What this task involves ->
The answer must be a single number: how many lines of the entries below include "mode".

Records ->
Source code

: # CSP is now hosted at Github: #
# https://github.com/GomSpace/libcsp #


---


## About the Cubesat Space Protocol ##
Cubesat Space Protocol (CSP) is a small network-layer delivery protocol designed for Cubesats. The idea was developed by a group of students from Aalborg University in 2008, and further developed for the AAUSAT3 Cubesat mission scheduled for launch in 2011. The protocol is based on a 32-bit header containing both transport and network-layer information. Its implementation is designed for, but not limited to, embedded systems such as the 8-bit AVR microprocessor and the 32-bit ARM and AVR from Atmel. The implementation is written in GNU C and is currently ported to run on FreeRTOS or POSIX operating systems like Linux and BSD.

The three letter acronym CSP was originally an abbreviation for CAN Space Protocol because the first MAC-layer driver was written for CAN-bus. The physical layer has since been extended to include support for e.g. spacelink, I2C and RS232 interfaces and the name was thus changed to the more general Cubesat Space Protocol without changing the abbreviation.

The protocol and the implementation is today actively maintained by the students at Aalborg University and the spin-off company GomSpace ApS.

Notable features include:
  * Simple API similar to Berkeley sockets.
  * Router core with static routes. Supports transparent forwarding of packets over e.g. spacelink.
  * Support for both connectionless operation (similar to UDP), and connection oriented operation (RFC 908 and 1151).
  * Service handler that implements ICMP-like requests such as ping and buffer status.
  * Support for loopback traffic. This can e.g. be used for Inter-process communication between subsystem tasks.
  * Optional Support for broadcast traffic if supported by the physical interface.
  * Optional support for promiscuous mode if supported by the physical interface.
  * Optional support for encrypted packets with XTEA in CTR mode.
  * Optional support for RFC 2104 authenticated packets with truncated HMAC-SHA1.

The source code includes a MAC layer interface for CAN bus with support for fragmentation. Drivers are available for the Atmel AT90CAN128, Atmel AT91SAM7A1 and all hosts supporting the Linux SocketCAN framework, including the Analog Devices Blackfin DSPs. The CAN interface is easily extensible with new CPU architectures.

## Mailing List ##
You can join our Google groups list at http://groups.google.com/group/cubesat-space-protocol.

Answer ->
2